The market is causing big concern to businesses
Grattan Institute Energy Program Director Tony Wood said that the difference between what was going on in the market and the outlook of regulators on pricing was “quite dramatic”. He said that there were real concerns among businesses and industry about further electricity price increases with little real signs of moderating rates.
Mr Wood also expressed concern at the fact that the longer-term effects of higher prices had not yet begun to be felt in terms of jobs and investment being put at risk.
“We could still see some of that unravel through the course of this year,” he said. It is still difficult to put much faith in modelling pointing to lower retail prices five years down the track compared to today, given “substantial unknowns” that need to be taken into account, Mr Wood said. He said the amount of new transmission capacity needed to get new renewables output to customers was still uncertain, while the cost of storage is still “poorly understood”.
Minister confident that electricity prices will drop
Federal Energy and Environment Minister Josh Frydenberg said that recent electricity price increases were driven by the closure of the Northern coal power station in South Australia and Hazelwood in March of 2017.

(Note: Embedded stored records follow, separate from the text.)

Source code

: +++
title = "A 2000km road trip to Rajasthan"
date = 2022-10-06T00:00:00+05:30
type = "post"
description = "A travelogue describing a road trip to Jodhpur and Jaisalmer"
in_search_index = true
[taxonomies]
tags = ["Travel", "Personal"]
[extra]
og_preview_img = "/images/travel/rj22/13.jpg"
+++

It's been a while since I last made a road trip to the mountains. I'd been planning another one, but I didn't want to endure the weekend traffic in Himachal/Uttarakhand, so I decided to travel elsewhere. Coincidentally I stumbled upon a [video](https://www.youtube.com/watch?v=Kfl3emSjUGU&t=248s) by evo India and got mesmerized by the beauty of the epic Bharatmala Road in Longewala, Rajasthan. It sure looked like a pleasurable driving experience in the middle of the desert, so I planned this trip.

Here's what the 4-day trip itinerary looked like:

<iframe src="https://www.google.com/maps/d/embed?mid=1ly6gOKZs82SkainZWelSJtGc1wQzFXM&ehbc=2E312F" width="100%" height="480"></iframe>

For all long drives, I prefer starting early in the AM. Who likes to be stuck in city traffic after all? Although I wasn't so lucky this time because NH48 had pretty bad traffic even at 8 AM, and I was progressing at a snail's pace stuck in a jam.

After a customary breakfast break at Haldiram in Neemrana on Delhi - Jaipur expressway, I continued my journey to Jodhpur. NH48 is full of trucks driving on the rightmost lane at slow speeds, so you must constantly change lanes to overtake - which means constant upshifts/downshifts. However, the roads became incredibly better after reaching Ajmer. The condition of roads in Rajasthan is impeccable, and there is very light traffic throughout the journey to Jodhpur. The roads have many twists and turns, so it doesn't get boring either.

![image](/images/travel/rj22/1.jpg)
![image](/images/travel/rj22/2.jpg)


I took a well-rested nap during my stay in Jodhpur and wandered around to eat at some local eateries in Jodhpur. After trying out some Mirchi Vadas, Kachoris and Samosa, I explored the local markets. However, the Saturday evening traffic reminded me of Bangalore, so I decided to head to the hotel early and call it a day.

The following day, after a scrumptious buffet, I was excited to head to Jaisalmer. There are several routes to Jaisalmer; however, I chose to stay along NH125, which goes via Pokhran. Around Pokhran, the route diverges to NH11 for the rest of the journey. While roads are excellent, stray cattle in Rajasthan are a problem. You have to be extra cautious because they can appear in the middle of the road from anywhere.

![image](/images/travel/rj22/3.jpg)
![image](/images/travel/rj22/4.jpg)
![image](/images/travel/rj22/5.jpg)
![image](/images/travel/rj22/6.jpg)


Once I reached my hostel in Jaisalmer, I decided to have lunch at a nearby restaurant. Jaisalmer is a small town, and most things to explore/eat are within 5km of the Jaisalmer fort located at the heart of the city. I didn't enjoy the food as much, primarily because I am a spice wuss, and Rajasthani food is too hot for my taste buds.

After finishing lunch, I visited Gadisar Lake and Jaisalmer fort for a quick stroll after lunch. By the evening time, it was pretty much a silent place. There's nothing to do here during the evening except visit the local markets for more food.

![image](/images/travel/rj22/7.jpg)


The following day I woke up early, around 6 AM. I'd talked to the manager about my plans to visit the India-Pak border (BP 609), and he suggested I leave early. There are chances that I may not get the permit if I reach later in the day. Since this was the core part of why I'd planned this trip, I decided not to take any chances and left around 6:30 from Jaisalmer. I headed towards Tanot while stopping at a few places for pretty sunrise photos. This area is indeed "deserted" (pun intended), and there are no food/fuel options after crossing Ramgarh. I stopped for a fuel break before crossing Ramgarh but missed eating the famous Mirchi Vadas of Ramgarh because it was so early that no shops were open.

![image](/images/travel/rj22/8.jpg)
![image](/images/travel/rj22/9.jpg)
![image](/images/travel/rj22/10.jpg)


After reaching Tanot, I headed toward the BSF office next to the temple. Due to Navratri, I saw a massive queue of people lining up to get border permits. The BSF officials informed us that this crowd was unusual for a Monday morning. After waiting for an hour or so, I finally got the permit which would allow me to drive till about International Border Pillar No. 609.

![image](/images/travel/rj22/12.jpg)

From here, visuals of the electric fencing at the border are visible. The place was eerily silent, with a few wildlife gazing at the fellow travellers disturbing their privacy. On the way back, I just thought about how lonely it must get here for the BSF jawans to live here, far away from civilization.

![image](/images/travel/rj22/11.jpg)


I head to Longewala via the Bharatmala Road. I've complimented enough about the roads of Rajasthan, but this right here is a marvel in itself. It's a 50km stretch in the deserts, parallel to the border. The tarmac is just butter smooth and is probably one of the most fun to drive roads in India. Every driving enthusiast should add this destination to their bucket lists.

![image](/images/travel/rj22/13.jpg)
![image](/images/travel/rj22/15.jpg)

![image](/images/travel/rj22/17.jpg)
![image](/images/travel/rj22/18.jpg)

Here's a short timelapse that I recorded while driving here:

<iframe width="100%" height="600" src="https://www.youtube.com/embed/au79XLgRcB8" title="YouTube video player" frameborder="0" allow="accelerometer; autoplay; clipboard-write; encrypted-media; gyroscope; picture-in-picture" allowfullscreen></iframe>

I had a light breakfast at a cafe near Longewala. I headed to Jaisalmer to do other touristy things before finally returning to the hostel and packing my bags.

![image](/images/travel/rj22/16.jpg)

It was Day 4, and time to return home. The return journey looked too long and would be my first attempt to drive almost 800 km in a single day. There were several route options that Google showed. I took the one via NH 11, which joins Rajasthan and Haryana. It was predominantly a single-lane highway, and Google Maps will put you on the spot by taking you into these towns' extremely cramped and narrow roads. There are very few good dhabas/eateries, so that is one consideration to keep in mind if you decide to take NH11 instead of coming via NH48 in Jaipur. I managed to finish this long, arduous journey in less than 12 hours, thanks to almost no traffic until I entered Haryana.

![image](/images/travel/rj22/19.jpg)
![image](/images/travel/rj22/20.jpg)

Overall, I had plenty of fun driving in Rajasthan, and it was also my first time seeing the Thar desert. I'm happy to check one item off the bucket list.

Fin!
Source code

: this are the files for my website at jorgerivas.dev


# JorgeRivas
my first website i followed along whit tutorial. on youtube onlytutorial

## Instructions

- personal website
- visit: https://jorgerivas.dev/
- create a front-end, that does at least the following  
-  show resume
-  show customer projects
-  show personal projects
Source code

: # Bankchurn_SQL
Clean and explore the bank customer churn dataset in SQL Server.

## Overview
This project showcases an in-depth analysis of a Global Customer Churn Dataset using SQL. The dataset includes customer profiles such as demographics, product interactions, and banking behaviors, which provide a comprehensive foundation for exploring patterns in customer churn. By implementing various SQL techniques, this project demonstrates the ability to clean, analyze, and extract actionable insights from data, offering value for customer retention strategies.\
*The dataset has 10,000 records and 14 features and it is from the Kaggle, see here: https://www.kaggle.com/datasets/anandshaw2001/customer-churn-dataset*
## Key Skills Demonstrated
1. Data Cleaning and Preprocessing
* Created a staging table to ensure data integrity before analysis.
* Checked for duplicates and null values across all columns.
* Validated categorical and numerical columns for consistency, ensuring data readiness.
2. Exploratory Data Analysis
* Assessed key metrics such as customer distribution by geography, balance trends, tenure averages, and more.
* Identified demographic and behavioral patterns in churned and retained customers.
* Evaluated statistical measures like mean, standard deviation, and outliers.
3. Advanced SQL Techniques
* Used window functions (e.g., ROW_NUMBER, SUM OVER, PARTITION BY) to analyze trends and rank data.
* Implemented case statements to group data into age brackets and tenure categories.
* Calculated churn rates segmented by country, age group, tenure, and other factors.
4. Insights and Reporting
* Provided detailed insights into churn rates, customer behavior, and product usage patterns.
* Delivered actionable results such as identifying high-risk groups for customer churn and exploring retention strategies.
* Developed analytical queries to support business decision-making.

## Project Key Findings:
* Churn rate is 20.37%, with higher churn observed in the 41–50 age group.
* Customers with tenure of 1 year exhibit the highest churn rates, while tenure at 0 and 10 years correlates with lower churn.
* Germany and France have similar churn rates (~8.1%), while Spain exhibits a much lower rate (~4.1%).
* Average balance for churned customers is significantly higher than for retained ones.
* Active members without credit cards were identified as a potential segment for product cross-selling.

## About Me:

He said he was confident that things will turn around, adding that the Energy Security Board envisaged wholesale prices to soften over the next few years.
This, he said, was mostly due to a large amount of renewable energy that will be coming online in the next months.
“The Australian Energy Market Commission and the Energy Security Board have both highlighted the new generation coming online, principally driven by the Renewable Energy Target, will lower generation costs in the near future, which will ultimately flow through to retail prices,” Mr Frydenberg said.
The AEMC suggests a typical business bill will become cheaper over the next two years, with a drop of about a third in wholesale electricity costs as more wind and solar power enters the market.
The ESB, which is leading the proposal for the National Energy Guarantee policy, advised federal and state governments in November that wholesale power prices on the National Electricity Market were set to decline sharply over the next few years even in the absence of the National Energy Guarantee.
It suggested National Energy Market base futures would slide to about $80 a megawatt-hour in 2019 and to about $65 by about 2021 but would be significantly lower when the NEG comes into effect.
Analysts say electricity prices are a concern
Analysts are not so confident with Goldman Sachs, for example, expecting wholesale prices in Victoria to trend up to an average of $120-$130/MWh in the next three years due to increased use of expensive peaking power to fill the gaps between intermittent renewable generation.
UBS energy analyst Nik Burns said he expects wholesale prices to average $80-$85/MWh this year, slightly down from last year’s $89, which should ensure “minimal” further retail price increases over the next 12 months.
“Despite the moderation in absolute spot prices, forward contracts continue to reflect elevated price volatility and risks of supply shortages,” JPMorgan energy analyst Mark Busuttil said.
“Compared to the same time last year, active forward contracts are up 25 percent in NSW, 45 percent in Victoria and 13 percent in South Australia, with Queensland largely flat.”
High energy prices are having an impact throughout the economy and are named as a top concern by business chiefs ranging from Orica’s Alberto Calderon to Graincorp’s Mark Palmquist.
Graham Lee at hardware manufacturer Alchin Long, in western Sydney, also said energy prices were still a major concern after shouldering a near-doubling of its electricity tariff last year.